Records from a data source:
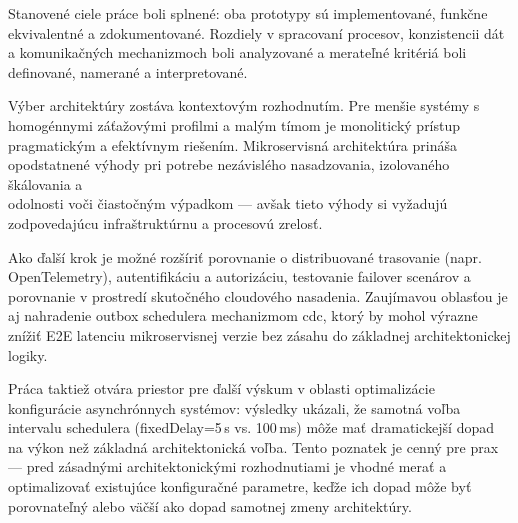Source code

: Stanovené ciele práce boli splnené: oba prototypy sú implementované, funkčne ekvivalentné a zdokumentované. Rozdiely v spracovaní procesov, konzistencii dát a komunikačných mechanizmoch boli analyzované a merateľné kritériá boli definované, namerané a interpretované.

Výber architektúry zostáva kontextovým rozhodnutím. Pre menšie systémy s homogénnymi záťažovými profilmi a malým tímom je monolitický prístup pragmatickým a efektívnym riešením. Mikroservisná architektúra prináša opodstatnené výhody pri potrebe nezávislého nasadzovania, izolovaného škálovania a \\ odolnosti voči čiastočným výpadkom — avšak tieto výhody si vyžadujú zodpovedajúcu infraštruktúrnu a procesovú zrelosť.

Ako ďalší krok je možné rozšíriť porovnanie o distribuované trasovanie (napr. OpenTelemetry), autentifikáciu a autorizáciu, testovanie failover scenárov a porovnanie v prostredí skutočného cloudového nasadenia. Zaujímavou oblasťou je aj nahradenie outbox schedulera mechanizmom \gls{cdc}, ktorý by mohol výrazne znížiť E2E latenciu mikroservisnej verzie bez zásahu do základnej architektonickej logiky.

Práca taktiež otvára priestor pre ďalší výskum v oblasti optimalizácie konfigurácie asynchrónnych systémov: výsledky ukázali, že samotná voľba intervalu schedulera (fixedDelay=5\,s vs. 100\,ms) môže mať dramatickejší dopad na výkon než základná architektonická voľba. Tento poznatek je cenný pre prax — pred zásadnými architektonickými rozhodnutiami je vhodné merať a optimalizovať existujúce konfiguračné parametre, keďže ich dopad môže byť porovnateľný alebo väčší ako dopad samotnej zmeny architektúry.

---

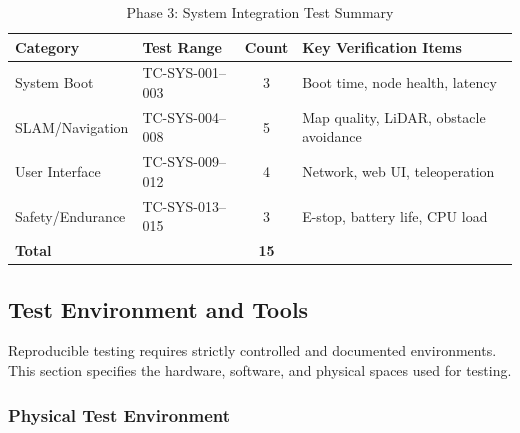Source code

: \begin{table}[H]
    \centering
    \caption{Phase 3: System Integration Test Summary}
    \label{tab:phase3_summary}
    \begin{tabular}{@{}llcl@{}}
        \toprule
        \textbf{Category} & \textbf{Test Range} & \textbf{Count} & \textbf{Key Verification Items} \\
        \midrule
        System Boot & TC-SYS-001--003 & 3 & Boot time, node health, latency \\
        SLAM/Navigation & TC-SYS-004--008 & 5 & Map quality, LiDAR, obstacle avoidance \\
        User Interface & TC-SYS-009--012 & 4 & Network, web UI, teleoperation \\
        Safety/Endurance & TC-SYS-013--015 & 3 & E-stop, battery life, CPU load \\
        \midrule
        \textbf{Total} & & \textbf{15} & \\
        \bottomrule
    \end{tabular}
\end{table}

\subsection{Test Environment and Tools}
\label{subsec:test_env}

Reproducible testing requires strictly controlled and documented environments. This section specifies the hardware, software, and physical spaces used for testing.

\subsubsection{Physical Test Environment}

> [Assigned task]: Go through the entries above and pull out each line with "ďalší" in it.

> [Task response]:
Ako ďalší krok je možné rozšíriť porovnanie o distribuované trasovanie (napr. OpenTelemetry), autentifikáciu a autorizáciu, testovanie failover scenárov a porovnanie v prostredí skutočného cloudového nasadenia. Zaujímavou oblasťou je aj nahradenie outbox schedulera mechanizmom \gls{cdc}, ktorý by mohol výrazne znížiť E2E latenciu mikroservisnej verzie bez zásahu do základnej architektonickej logiky.
Práca taktiež otvára priestor pre ďalší výskum v oblasti optimalizácie konfigurácie asynchrónnych systémov: výsledky ukázali, že samotná voľba intervalu schedulera (fixedDelay=5\,s vs. 100\,ms) môže mať dramatickejší dopad na výkon než základná architektonická voľba. Tento poznatek je cenný pre prax — pred zásadnými architektonickými rozhodnutiami je vhodné merať a optimalizovať existujúce konfiguračné parametre, keďže ich dopad môže byť porovnateľný alebo väčší ako dopad samotnej zmeny architektúry.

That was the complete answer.